Saved data entries:
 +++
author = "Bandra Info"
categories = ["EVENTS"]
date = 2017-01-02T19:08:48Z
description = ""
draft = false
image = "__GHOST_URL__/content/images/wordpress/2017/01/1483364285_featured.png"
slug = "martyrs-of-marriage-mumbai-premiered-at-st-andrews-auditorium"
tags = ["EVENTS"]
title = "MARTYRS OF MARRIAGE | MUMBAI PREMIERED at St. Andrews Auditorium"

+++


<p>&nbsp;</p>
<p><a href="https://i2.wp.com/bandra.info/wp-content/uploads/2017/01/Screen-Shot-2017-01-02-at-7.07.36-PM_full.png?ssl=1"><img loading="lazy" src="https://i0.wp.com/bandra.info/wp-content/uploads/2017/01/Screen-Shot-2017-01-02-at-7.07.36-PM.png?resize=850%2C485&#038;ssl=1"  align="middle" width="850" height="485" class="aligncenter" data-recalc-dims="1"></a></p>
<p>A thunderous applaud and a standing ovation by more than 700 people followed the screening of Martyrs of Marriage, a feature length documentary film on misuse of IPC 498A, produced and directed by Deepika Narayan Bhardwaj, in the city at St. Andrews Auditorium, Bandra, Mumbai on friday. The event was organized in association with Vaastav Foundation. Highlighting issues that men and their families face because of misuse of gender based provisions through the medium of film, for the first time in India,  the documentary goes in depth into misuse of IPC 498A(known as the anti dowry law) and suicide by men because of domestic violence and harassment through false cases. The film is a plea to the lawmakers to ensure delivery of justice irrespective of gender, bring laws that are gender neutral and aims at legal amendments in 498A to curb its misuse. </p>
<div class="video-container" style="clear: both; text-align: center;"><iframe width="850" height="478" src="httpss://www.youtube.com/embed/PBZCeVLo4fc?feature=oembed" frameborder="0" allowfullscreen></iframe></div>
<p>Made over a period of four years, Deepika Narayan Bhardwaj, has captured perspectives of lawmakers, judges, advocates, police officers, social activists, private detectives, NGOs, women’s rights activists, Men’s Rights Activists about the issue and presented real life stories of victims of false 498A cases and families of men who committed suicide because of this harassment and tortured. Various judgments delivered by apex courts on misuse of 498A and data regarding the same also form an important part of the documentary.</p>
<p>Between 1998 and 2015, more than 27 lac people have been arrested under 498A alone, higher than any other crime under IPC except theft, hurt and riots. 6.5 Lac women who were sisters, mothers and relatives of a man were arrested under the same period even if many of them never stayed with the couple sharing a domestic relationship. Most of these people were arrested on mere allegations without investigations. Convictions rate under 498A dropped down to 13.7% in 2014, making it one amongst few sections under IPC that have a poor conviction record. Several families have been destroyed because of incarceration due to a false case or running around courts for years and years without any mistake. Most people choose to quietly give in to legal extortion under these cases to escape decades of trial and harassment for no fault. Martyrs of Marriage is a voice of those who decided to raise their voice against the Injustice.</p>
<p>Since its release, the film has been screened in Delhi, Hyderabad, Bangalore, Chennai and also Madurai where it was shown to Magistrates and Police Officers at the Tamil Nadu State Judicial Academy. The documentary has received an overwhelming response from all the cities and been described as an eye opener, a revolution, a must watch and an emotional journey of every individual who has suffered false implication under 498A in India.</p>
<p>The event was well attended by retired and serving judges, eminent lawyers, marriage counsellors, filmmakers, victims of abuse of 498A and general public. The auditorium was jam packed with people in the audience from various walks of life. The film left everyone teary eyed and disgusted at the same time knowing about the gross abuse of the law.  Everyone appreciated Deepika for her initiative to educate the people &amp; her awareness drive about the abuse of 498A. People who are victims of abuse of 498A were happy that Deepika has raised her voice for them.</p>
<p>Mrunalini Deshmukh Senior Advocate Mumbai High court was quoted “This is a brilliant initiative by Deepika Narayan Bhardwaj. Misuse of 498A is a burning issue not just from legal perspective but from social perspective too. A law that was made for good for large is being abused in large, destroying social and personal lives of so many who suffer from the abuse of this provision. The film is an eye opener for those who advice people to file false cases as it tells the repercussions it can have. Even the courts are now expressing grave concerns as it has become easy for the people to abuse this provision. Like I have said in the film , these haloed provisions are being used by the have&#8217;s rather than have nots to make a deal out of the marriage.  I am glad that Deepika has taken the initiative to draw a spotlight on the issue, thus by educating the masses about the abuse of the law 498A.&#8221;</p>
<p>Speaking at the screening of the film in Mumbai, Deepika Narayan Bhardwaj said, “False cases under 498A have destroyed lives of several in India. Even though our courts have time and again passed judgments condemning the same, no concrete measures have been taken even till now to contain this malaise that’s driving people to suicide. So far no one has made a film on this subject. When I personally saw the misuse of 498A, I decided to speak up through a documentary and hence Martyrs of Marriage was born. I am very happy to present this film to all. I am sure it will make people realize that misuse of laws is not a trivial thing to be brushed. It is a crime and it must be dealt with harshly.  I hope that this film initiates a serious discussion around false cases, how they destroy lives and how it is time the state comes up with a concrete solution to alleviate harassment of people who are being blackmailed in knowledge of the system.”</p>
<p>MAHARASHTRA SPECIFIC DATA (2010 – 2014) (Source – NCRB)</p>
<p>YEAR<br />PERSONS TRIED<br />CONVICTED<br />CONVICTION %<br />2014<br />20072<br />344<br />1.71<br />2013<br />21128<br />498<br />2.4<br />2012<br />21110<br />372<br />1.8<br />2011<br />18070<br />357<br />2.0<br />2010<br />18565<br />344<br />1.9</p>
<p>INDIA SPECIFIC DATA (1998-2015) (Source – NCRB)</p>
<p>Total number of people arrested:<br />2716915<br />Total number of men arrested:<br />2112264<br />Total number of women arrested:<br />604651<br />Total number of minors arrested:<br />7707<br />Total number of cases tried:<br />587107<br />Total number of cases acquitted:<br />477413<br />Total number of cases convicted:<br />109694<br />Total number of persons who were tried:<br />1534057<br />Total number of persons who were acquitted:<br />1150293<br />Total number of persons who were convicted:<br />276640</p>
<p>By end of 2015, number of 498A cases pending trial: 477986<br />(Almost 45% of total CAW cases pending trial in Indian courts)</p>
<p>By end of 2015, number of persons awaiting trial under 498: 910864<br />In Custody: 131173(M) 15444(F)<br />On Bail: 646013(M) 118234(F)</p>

◆ Assignment
Restate each entry exactly, skipping none.

◆ Result of the task
 +++
author = "Bandra Info"
categories = ["EVENTS"]
date = 2017-01-02T19:08:48Z
description = ""
draft = false
image = "__GHOST_URL__/content/images/wordpress/2017/01/1483364285_featured.png"
slug = "martyrs-of-marriage-mumbai-premiered-at-st-andrews-auditorium"
tags = ["EVENTS"]
title = "MARTYRS OF MARRIAGE | MUMBAI PREMIERED at St. Andrews Auditorium"

+++


<p>&nbsp;</p>
<p><a href="https://i2.wp.com/bandra.info/wp-content/uploads/2017/01/Screen-Shot-2017-01-02-at-7.07.36-PM_full.png?ssl=1"><img loading="lazy" src="https://i0.wp.com/bandra.info/wp-content/uploads/2017/01/Screen-Shot-2017-01-02-at-7.07.36-PM.png?resize=850%2C485&#038;ssl=1"  align="middle" width="850" height="485" class="aligncenter" data-recalc-dims="1"></a></p>
<p>A thunderous applaud and a standing ovation by more than 700 people followed the screening of Martyrs of Marriage, a feature length documentary film on misuse of IPC 498A, produced and directed by Deepika Narayan Bhardwaj, in the city at St. Andrews Auditorium, Bandra, Mumbai on friday. The event was organized in association with Vaastav Foundation. Highlighting issues that men and their families face because of misuse of gender based provisions through the medium of film, for the first time in India,  the documentary goes in depth into misuse of IPC 498A(known as the anti dowry law) and suicide by men because of domestic violence and harassment through false cases. The film is a plea to the lawmakers to ensure delivery of justice irrespective of gender, bring laws that are gender neutral and aims at legal amendments in 498A to curb its misuse. </p>
<div class="video-container" style="clear: both; text-align: center;"><iframe width="850" height="478" src="httpss://www.youtube.com/embed/PBZCeVLo4fc?feature=oembed" frameborder="0" allowfullscreen></iframe></div>
<p>Made over a period of four years, Deepika Narayan Bhardwaj, has captured perspectives of lawmakers, judges, advocates, police officers, social activists, private detectives, NGOs, women’s rights activists, Men’s Rights Activists about the issue and presented real life stories of victims of false 498A cases and families of men who committed suicide because of this harassment and tortured. Various judgments delivered by apex courts on misuse of 498A and data regarding the same also form an important part of the documentary.</p>
<p>Between 1998 and 2015, more than 27 lac people have been arrested under 498A alone, higher than any other crime under IPC except theft, hurt and riots. 6.5 Lac women who were sisters, mothers and relatives of a man were arrested under the same period even if many of them never stayed with the couple sharing a domestic relationship. Most of these people were arrested on mere allegations without investigations. Convictions rate under 498A dropped down to 13.7% in 2014, making it one amongst few sections under IPC that have a poor conviction record. Several families have been destroyed because of incarceration due to a false case or running around courts for years and years without any mistake. Most people choose to quietly give in to legal extortion under these cases to escape decades of trial and harassment for no fault. Martyrs of Marriage is a voice of those who decided to raise their voice against the Injustice.</p>
<p>Since its release, the film has been screened in Delhi, Hyderabad, Bangalore, Chennai and also Madurai where it was shown to Magistrates and Police Officers at the Tamil Nadu State Judicial Academy. The documentary has received an overwhelming response from all the cities and been described as an eye opener, a revolution, a must watch and an emotional journey of every individual who has suffered false implication under 498A in India.</p>
<p>The event was well attended by retired and serving judges, eminent lawyers, marriage counsellors, filmmakers, victims of abuse of 498A and general public. The auditorium was jam packed with people in the audience from various walks of life. The film left everyone teary eyed and disgusted at the same time knowing about the gross abuse of the law.  Everyone appreciated Deepika for her initiative to educate the people &amp; her awareness drive about the abuse of 498A. People who are victims of abuse of 498A were happy that Deepika has raised her voice for them.</p>
<p>Mrunalini Deshmukh Senior Advocate Mumbai High court was quoted “This is a brilliant initiative by Deepika Narayan Bhardwaj. Misuse of 498A is a burning issue not just from legal perspective but from social perspective too. A law that was made for good for large is being abused in large, destroying social and personal lives of so many who suffer from the abuse of this provision. The film is an eye opener for those who advice people to file false cases as it tells the repercussions it can have. Even the courts are now expressing grave concerns as it has become easy for the people to abuse this provision. Like I have said in the film , these haloed provisions are being used by the have&#8217;s rather than have nots to make a deal out of the marriage.  I am glad that Deepika has taken the initiative to draw a spotlight on the issue, thus by educating the masses about the abuse of the law 498A.&#8221;</p>
<p>Speaking at the screening of the film in Mumbai, Deepika Narayan Bhardwaj said, “False cases under 498A have destroyed lives of several in India. Even though our courts have time and again passed judgments condemning the same, no concrete measures have been taken even till now to contain this malaise that’s driving people to suicide. So far no one has made a film on this subject. When I personally saw the misuse of 498A, I decided to speak up through a documentary and hence Martyrs of Marriage was born. I am very happy to present this film to all. I am sure it will make people realize that misuse of laws is not a trivial thing to be brushed. It is a crime and it must be dealt with harshly.  I hope that this film initiates a serious discussion around false cases, how they destroy lives and how it is time the state comes up with a concrete solution to alleviate harassment of people who are being blackmailed in knowledge of the system.”</p>
<p>MAHARASHTRA SPECIFIC DATA (2010 – 2014) (Source – NCRB)</p>
<p>YEAR<br />PERSONS TRIED<br />CONVICTED<br />CONVICTION %<br />2014<br />20072<br />344<br />1.71<br />2013<br />21128<br />498<br />2.4<br />2012<br />21110<br />372<br />1.8<br />2011<br />18070<br />357<br />2.0<br />2010<br />18565<br />344<br />1.9</p>
<p>INDIA SPECIFIC DATA (1998-2015) (Source – NCRB)</p>
<p>Total number of people arrested:<br />2716915<br />Total number of men arrested:<br />2112264<br />Total number of women arrested:<br />604651<br />Total number of minors arrested:<br />7707<br />Total number of cases tried:<br />587107<br />Total number of cases acquitted:<br />477413<br />Total number of cases convicted:<br />109694<br />Total number of persons who were tried:<br />1534057<br />Total number of persons who were acquitted:<br />1150293<br />Total number of persons who were convicted:<br />276640</p>
<p>By end of 2015, number of 498A cases pending trial: 477986<br />(Almost 45% of total CAW cases pending trial in Indian courts)</p>
<p>By end of 2015, number of persons awaiting trial under 498: 910864<br />In Custody: 131173(M) 15444(F)<br />On Bail: 646013(M) 118234(F)</p>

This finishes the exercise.